BEGIN DATA PROVIDED
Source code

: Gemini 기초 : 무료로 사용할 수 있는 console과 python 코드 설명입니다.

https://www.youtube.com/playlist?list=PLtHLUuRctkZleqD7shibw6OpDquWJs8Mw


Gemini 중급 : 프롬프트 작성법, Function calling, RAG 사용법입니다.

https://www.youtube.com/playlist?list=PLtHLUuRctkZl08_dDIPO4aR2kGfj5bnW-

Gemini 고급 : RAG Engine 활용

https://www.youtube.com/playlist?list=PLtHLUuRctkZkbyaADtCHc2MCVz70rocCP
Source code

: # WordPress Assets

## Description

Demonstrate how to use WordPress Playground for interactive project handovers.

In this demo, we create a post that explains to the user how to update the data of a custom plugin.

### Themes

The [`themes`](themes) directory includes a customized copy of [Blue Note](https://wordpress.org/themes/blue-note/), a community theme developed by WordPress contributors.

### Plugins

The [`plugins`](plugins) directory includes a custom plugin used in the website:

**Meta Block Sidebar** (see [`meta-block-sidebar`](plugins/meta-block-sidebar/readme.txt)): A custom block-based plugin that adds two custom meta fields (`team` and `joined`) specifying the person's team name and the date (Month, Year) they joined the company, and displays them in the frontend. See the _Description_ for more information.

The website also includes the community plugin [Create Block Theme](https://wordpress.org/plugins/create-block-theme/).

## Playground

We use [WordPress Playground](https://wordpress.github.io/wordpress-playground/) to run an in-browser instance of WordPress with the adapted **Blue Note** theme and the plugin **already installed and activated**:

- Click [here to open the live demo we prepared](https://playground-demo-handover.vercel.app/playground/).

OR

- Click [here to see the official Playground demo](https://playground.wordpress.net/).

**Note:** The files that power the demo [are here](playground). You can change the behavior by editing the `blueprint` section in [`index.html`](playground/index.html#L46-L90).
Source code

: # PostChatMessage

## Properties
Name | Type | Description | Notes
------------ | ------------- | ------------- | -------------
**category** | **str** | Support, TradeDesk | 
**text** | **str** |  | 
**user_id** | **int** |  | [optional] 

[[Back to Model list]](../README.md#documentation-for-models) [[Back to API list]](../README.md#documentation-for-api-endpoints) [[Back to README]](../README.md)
END DATA PROVIDED
▶ PROBLEM DESCRIPTION
In this exercise, every line of the listing is to be output exactly.

▶ EXPECTED ANSWER
Source code

: Gemini 기초 : 무료로 사용할 수 있는 console과 python 코드 설명입니다.

https://www.youtube.com/playlist?list=PLtHLUuRctkZleqD7shibw6OpDquWJs8Mw


Gemini 중급 : 프롬프트 작성법, Function calling, RAG 사용법입니다.

https://www.youtube.com/playlist?list=PLtHLUuRctkZl08_dDIPO4aR2kGfj5bnW-

Gemini 고급 : RAG Engine 활용

https://www.youtube.com/playlist?list=PLtHLUuRctkZkbyaADtCHc2MCVz70rocCP
Source code

: # WordPress Assets

## Description

Demonstrate how to use WordPress Playground for interactive project handovers.

In this demo, we create a post that explains to the user how to update the data of a custom plugin.

### Themes

The [`themes`](themes) directory includes a customized copy of [Blue Note](https://wordpress.org/themes/blue-note/), a community theme developed by WordPress contributors.

### Plugins

The [`plugins`](plugins) directory includes a custom plugin used in the website:

**Meta Block Sidebar** (see [`meta-block-sidebar`](plugins/meta-block-sidebar/readme.txt)): A custom block-based plugin that adds two custom meta fields (`team` and `joined`) specifying the person's team name and the date (Month, Year) they joined the company, and displays them in the frontend. See the _Description_ for more information.

The website also includes the community plugin [Create Block Theme](https://wordpress.org/plugins/create-block-theme/).

## Playground

We use [WordPress Playground](https://wordpress.github.io/wordpress-playground/) to run an in-browser instance of WordPress with the adapted **Blue Note** theme and the plugin **already installed and activated**:

- Click [here to open the live demo we prepared](https://playground-demo-handover.vercel.app/playground/).

OR

- Click [here to see the official Playground demo](https://playground.wordpress.net/).

**Note:** The files that power the demo [are here](playground). You can change the behavior by editing the `blueprint` section in [`index.html`](playground/index.html#L46-L90).
Source code

: # PostChatMessage

## Properties
Name | Type | Description | Notes
------------ | ------------- | ------------- | -------------
**category** | **str** | Support, TradeDesk | 
**text** | **str** |  | 
**user_id** | **int** |  | [optional] 

[[Back to Model list]](../README.md#documentation-for-models) [[Back to API list]](../README.md#documentation-for-api-endpoints) [[Back to README]](../README.md)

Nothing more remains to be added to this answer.